Finding null space of a given matrix

[Maxwhale]

Homework Statement

Find null space of A, NS(A) and sketch NS(A) in R2 or R3.

A = [1 3 2; 2 6 4]

Homework Equations

AX = 0

The Attempt at a Solution

I know the second row is twice the first one. I tried to solve for x1, x2 and x3 putting everything in the form of AX =0. I did not get a confident answer to sketch.

 

[morphism]

What did you get?

 

[Maxwhale]

since there are three variables, x1, x2 and x3, i reduced them to row echelon presuming that x3=0 and then got x1=0 and x3=0. Is that a right way?

 

[morphism]

What do you mean? The null space of A is a set.

 

[HallsofIvy]

Either say NS(A) is the set of vectors (x, y, z) such that ... or, perhaps simpler, give a basis for the Null Space.

 

[FourierX]

We are not that far yet. We have not covered basis. I would really appreciate if you could put it simply so that i could understand. Please :)

 

[HallsofIvy]

Homework Statement

Find null space of A, NS(A) and sketch NS(A) in R2 or R3.

A = [1 3 2; 2 6 4]

Homework Equations

AX = 0

The Attempt at a Solution

I know the second row is twice the first one. I tried to solve for x1, x2 and x3 putting everything in the form of AX =0. I did not get a confident answer to sketch.

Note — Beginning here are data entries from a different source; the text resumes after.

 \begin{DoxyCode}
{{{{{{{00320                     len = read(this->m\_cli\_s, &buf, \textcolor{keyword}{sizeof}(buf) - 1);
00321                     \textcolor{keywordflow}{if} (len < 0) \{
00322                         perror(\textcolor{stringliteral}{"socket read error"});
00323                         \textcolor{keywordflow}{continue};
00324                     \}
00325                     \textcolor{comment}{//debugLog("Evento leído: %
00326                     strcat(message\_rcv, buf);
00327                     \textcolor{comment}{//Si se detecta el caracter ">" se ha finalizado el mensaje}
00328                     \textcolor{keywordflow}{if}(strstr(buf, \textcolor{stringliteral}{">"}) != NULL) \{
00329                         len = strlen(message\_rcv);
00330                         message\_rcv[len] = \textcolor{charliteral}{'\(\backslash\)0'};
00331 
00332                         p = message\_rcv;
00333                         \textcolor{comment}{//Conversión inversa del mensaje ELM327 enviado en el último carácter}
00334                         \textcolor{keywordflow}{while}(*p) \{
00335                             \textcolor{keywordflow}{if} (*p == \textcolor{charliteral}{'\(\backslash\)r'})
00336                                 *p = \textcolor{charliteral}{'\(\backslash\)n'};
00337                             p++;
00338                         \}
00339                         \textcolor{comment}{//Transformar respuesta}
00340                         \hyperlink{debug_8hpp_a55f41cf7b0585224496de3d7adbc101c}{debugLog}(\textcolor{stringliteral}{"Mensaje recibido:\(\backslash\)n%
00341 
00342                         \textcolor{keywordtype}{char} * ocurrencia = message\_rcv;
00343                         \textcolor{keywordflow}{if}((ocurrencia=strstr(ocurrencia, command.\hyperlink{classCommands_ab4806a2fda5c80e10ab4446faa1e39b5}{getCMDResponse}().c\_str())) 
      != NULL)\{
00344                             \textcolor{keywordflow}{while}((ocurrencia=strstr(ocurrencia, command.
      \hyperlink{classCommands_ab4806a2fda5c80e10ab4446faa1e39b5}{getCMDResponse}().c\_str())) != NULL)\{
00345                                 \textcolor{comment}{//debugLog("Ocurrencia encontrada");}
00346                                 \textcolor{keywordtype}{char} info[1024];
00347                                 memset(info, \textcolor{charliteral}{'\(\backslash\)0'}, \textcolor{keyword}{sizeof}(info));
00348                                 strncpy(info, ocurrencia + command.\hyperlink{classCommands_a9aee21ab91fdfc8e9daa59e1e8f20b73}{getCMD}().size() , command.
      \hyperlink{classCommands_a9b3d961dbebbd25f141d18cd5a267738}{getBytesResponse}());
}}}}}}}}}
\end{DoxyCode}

since there are three variables, x1, x2 and x3, i reduced them to row echelon presuming that x3=0 and then got x1=0 and x3=0. Is that a right way?

You cannot assume x3 equals any specific number. The nullspace of A is all vectors <x1, x2, x3> such that
$$\left[\begin{array}{ccc} 1 & 3 & 2 \\ 2 & 6 & 4 \end{array}\right]\left[\begin{array}{c} x1 \\ x2 \\ x3\end{array}\right]= \left[\begin{array}{c}0 \\ 0 \\ 0 \end{array}\right]$$

You can row reduce that as you said you did: the bottom row will be 0, of course, the top row [1 3 2 0] which corresponds to the equation x1+ 3X2+ 2X3= 0. Since that is single equation in 3 unknown numbers, you can choose two of them to be whatever you want and solve for the third. If x2= 1 and x3= 0, what is x1?. If x2= 0 and x3= 1, what is x1?

What is the dimension of NP(A)? What is a basis for NP(A).
You can,

 

[only_huce]

The matrix A which you gave has one pivot column making the other two columns free.

n-r = 3-1 = 2, the dimension of the nullspace is 2.

Set the free variables to 1 and 0, and use back substitution to find the missing variable in your nullspace vector. You should get:

s_1 = [-3, 1, 0] and s_2 = [-2, 0, 1], with dimension 2.

I'm pretty sure that's right.

 

[HallsofIvy]

We are not that far yet. We have not covered basis. I would really appreciate if you could put it simply so that i could understand. Please :)

If you do not know what a basis is then I guess that by "find the null space" you are meant to just write the equation satisfied by points in the null space. As you said, the two equations are equivalent so any such point must satisfy x+ 3y+ 2z= 0.

What is the graph of that?